Goal of the exercise:
Go through the records, and copy each line in which the string "property" is present.

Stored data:
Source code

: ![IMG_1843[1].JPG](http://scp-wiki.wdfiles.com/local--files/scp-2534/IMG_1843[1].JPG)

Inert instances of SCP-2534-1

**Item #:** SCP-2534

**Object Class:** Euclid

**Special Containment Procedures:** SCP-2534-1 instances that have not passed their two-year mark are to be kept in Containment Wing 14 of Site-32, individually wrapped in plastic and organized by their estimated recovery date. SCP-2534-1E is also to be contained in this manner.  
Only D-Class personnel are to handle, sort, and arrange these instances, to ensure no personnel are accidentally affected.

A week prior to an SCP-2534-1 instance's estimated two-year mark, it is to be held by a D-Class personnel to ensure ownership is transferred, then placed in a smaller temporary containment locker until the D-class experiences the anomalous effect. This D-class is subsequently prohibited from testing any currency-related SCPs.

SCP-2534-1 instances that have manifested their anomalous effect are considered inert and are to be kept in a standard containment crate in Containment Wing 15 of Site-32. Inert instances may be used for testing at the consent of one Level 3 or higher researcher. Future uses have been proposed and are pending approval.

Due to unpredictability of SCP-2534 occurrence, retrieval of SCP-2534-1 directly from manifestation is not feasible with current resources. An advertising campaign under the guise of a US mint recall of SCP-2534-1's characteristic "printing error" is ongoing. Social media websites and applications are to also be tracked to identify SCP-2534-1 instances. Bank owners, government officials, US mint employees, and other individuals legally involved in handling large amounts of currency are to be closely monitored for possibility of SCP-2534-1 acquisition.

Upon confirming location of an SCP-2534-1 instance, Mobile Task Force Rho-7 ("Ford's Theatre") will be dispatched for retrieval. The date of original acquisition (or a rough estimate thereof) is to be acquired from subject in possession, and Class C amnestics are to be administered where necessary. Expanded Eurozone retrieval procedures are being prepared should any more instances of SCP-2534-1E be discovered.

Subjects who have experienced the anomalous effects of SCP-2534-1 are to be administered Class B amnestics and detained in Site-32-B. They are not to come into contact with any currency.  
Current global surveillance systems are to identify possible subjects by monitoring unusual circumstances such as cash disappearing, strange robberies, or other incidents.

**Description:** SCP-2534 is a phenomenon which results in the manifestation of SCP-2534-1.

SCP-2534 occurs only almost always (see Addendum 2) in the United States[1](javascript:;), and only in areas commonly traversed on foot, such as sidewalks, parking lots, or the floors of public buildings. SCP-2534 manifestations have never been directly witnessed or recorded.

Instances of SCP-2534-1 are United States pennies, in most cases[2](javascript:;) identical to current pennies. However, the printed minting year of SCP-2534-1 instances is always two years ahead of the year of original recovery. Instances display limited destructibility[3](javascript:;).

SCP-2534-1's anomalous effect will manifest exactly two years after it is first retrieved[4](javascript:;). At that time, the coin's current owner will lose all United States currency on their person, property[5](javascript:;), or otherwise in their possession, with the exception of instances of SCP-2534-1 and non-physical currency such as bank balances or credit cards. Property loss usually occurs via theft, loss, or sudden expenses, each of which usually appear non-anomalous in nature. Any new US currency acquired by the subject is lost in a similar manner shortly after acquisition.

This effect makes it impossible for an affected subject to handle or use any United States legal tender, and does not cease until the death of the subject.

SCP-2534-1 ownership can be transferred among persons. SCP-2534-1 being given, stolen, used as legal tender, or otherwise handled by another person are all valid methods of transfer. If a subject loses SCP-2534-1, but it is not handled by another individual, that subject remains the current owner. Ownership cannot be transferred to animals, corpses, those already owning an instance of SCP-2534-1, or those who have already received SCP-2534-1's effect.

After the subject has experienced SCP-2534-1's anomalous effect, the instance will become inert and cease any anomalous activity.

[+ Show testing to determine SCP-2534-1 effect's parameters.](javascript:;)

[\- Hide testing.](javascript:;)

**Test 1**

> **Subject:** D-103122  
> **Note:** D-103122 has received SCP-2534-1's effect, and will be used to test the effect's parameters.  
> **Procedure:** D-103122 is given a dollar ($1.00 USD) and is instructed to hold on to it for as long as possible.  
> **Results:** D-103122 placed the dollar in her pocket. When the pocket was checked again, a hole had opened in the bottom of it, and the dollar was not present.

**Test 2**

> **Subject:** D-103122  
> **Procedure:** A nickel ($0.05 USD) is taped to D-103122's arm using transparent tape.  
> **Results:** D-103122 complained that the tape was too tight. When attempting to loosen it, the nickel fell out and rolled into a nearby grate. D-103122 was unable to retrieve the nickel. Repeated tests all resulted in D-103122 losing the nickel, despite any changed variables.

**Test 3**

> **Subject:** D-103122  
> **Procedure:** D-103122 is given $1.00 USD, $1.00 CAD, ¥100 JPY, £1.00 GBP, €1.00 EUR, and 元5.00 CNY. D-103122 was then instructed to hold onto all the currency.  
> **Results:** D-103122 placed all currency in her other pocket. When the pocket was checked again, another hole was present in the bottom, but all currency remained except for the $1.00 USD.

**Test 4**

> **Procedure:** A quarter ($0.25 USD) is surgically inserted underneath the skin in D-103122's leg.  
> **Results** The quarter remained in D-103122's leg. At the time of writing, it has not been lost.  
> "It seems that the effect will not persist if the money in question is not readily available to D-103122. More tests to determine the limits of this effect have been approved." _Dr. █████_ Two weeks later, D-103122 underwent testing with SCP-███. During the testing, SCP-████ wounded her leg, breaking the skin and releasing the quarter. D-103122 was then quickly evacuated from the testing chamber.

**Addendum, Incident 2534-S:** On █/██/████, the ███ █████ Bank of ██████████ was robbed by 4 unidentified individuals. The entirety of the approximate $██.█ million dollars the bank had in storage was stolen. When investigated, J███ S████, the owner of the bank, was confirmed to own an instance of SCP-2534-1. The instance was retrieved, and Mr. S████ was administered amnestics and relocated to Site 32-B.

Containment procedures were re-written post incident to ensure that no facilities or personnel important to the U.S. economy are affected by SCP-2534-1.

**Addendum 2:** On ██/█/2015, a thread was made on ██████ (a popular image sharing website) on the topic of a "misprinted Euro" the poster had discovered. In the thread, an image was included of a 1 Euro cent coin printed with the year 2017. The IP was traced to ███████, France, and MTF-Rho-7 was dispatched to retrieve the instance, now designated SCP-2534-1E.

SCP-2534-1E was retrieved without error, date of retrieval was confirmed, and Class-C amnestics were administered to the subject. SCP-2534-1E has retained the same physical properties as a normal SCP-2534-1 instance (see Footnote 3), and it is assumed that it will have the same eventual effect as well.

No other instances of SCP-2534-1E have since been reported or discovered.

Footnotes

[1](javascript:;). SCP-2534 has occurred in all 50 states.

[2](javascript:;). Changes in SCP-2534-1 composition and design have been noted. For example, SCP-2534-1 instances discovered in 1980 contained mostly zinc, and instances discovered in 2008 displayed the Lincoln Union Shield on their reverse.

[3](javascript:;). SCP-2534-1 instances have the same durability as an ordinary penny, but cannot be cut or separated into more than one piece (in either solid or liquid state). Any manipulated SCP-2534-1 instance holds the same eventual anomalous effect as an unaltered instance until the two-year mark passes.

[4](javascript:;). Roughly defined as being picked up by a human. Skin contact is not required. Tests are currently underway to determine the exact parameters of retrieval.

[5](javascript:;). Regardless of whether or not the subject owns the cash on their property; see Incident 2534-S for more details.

Response area:
SCP-2534-1's anomalous effect will manifest exactly two years after it is first retrieved[4](javascript:;). At that time, the coin's current owner will lose all United States currency on their person, property[5](javascript:;), or otherwise in their possession, with the exception of instances of SCP-2534-1 and non-physical currency such as bank balances or credit cards. Property loss usually occurs via theft, loss, or sudden expenses, each of which usually appear non-anomalous in nature. Any new US currency acquired by the subject is lost in a similar manner shortly after acquisition.
[5](javascript:;). Regardless of whether or not the subject owns the cash on their property; see Incident 2534-S for more details.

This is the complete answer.